La Unión Europea reconoció el matrimonio homosexual

El Tribunal de Justicia de la Unión Europea dictaminó que los Estados miembros no pueden obstaculizar la libertad de residencia de un ciudadano de la Unión denegando a su cónyuge del mismo sexo la concesión de un derecho de residencia, sea ciudadano comunitario o no. Aún así, las gobiernos tienen la libertad para autorizar o no el matrimonio homosexual en sus legislaciones.

La historia de amor de película de Adrian Coman (Târgoviste, Rumanía) y Clai Hamilton (San Antonio, Estados Unidos) se convirtió en la lucha por el reconocimiento del matrimonio homosexual en Europa en 2013, tras denegarle las autoridades rumanas a Clai el permiso de residencia que le corresponde como cónyuge de un ciudadano europeo.

Rumanía, uno de los seis países que no contempla forma alguna de unión entre personas del mismo sexo, se negó a reconocer el certificado de la pareja que se había casado en Bélgica. Ahora, el Tribunal de Justicia de la Unión Europea sentenció que dicha decisión viola el derecho a la libertad de movimiento y la reunificación familiar de Adrian y abre la puerta al reconocimiento del matrimonio homosexual en todo el territorio europeo.
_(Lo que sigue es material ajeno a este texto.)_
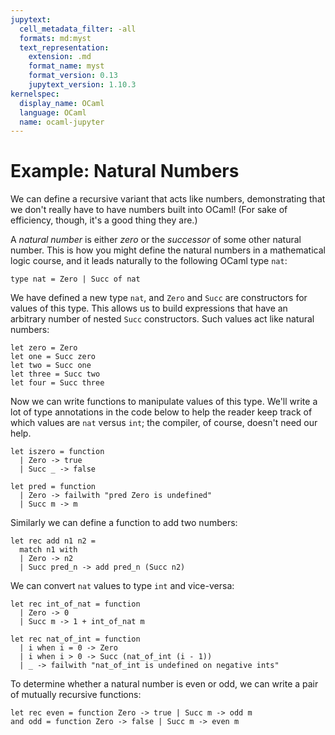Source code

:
 ```yaml
---
jupytext:
  cell_metadata_filter: -all
  formats: md:myst
  text_representation:
    extension: .md
    format_name: myst
    format_version: 0.13
    jupytext_version: 1.10.3
kernelspec:
  display_name: OCaml
  language: OCaml
  name: ocaml-jupyter
---
```


# Example: Natural Numbers

We can define a recursive variant that acts like numbers, demonstrating that we
don't really have to have numbers built into OCaml! (For sake of efficiency,
though, it's a good thing they are.)

A *natural number* is either *zero* or the *successor* of some other natural
number. This is how you might define the natural numbers in a mathematical logic
course, and it leads naturally to the following OCaml type `nat`:
```{code-cell} ocaml
type nat = Zero | Succ of nat
```
We have defined a new type `nat`, and `Zero` and `Succ` are constructors for
values of this type. This allows us to build expressions that have an arbitrary
number of nested `Succ` constructors. Such values act like natural numbers:

```{code-cell} ocaml
let zero = Zero
let one = Succ zero
let two = Succ one
let three = Succ two
let four = Succ three
```

Now we can write functions to manipulate values of this type.
We'll write a lot of type annotations in the code below to help the reader
keep track of which values are `nat` versus `int`; the compiler, of course,
doesn't need our help.

```{code-cell} ocaml
let iszero = function
  | Zero -> true
  | Succ _ -> false

let pred = function
  | Zero -> failwith "pred Zero is undefined"
  | Succ m -> m
```

Similarly we can define a function to add two numbers:

```{code-cell} ocaml
let rec add n1 n2 =
  match n1 with
  | Zero -> n2
  | Succ pred_n -> add pred_n (Succ n2)
```

We can convert `nat` values to type `int` and vice-versa:
```{code-cell} ocaml
let rec int_of_nat = function
  | Zero -> 0
  | Succ m -> 1 + int_of_nat m

let rec nat_of_int = function
  | i when i = 0 -> Zero
  | i when i > 0 -> Succ (nat_of_int (i - 1))
  | _ -> failwith "nat_of_int is undefined on negative ints"
```

To determine whether a natural number is even or odd, we can write a
pair of mutually recursive functions:

```{code-cell} ocaml
let rec even = function Zero -> true | Succ m -> odd m
and odd = function Zero -> false | Succ m -> even m
```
Según la directiva que regula la libertad de movimiento en la UE, el cónyuge de un ciudadano europeo que proceda de un tercer Estado tiene derecho a un permiso de residencia en la Unión. La clave del caso reside en la definición del concepto cónyuge en el derecho europeo. Las autoridades rumanas habían informado a la pareja de que al norteamericano «únicamente le correspondía un derecho de residencia de tres meses, debido, concretamente, a que en Rumanía no podía ser considerado ‘cónyuge’ de un ciudadano de la Unión, ya que dicho Estado miembro no reconoce los matrimonios entre personas del mismo sexo».